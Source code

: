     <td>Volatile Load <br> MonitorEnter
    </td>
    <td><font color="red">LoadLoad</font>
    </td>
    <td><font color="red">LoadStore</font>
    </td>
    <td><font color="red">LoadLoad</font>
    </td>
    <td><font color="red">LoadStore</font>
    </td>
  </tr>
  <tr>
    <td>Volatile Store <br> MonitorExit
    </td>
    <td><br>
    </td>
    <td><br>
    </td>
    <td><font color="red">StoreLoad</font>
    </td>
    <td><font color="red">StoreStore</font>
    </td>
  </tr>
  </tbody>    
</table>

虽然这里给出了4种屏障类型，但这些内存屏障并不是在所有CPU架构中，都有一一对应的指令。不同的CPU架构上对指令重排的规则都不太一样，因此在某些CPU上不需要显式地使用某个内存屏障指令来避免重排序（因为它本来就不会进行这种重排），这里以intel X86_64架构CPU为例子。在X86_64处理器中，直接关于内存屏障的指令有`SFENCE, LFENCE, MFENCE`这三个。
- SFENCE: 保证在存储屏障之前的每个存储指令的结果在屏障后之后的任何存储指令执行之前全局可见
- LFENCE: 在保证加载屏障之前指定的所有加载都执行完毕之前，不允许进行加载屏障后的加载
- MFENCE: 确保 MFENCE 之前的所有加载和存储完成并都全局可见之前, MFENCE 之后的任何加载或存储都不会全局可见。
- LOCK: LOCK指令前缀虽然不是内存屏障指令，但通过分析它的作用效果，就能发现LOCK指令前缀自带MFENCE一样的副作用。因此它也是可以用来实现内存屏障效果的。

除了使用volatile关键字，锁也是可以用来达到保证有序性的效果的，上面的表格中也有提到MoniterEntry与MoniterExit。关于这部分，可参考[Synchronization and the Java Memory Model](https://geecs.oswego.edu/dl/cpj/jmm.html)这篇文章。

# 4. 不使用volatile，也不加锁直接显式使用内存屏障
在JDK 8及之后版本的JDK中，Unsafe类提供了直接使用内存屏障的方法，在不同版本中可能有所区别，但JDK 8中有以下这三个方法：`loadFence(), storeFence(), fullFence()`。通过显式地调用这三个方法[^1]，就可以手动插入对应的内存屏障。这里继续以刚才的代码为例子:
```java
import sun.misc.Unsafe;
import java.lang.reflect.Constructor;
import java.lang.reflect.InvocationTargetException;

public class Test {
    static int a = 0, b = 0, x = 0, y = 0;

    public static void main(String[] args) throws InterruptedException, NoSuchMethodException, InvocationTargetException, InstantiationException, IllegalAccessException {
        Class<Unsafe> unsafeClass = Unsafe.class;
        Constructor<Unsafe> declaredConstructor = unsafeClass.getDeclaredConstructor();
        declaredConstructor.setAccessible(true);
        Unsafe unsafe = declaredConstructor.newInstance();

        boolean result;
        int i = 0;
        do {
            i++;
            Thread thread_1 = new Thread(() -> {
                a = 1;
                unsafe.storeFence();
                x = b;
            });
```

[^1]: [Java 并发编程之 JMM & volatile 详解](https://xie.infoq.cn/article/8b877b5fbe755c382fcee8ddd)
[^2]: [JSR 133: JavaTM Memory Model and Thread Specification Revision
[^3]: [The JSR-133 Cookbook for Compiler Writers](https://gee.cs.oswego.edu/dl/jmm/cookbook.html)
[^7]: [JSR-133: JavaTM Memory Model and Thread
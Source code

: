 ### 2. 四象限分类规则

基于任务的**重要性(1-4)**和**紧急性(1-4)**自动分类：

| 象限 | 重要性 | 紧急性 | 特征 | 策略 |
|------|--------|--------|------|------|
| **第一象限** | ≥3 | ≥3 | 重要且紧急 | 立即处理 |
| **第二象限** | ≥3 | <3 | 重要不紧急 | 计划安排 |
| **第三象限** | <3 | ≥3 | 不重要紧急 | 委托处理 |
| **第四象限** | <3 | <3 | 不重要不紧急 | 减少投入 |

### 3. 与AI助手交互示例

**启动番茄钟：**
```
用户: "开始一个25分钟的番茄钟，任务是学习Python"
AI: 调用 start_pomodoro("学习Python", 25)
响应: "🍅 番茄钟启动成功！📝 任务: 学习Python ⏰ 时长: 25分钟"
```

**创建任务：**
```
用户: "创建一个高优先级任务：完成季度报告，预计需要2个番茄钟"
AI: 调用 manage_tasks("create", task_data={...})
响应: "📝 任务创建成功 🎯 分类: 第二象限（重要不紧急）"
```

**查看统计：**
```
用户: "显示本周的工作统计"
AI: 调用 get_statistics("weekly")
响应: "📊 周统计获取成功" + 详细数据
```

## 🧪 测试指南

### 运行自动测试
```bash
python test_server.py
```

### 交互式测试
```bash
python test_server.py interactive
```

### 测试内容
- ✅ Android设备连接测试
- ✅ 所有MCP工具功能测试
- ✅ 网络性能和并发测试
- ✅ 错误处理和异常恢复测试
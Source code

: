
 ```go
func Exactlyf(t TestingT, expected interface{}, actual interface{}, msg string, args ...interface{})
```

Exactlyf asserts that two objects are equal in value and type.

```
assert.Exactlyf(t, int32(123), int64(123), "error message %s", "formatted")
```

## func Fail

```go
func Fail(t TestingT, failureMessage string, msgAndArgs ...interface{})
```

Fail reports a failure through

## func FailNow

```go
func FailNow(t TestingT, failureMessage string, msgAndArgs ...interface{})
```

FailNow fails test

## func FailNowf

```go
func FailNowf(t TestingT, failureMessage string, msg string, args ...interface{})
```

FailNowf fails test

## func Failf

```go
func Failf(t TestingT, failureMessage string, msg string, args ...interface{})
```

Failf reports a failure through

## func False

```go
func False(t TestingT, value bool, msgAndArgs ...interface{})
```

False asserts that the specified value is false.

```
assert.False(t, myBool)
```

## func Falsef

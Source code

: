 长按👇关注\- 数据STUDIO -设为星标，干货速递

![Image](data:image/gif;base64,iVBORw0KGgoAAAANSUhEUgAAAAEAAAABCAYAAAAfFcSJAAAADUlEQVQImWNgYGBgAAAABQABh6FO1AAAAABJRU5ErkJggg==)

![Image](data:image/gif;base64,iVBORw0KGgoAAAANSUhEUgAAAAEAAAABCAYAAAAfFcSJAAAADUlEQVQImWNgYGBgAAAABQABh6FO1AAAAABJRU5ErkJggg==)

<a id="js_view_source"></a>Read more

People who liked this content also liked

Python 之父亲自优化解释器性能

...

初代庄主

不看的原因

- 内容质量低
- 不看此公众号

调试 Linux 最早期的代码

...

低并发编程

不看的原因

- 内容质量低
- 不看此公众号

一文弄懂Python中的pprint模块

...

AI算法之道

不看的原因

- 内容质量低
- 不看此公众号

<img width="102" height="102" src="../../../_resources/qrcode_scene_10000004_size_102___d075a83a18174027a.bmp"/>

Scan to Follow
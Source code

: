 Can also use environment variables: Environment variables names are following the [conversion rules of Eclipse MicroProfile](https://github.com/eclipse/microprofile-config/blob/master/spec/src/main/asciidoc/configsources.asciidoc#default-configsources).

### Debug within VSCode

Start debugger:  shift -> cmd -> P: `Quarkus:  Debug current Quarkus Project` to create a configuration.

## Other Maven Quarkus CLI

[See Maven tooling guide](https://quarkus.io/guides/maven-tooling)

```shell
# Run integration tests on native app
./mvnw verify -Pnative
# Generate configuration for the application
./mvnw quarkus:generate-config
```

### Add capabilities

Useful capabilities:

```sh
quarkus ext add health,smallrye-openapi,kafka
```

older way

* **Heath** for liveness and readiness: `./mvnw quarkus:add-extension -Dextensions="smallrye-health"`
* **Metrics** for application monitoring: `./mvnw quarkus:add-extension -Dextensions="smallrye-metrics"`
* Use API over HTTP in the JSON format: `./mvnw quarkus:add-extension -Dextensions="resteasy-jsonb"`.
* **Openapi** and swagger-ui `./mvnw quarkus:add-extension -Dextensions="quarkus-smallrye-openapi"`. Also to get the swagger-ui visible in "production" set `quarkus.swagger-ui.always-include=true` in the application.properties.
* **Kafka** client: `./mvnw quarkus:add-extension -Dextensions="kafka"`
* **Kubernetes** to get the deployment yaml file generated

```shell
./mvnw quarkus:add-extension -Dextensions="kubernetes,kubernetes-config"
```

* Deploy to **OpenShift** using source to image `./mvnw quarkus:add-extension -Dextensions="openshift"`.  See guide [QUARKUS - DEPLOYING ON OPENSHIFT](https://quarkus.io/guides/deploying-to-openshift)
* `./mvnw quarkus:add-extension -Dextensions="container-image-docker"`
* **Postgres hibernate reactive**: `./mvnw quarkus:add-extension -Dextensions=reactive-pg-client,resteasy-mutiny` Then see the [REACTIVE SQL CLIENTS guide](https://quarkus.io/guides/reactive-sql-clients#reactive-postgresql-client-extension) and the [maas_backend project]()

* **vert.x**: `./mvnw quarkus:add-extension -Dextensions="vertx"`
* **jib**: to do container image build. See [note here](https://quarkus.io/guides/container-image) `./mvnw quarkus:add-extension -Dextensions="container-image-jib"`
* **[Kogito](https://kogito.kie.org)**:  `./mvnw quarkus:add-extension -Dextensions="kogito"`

Directions for this task: Across the listing above, find each line that holds the word "client". Give only how many there are.

Result: 2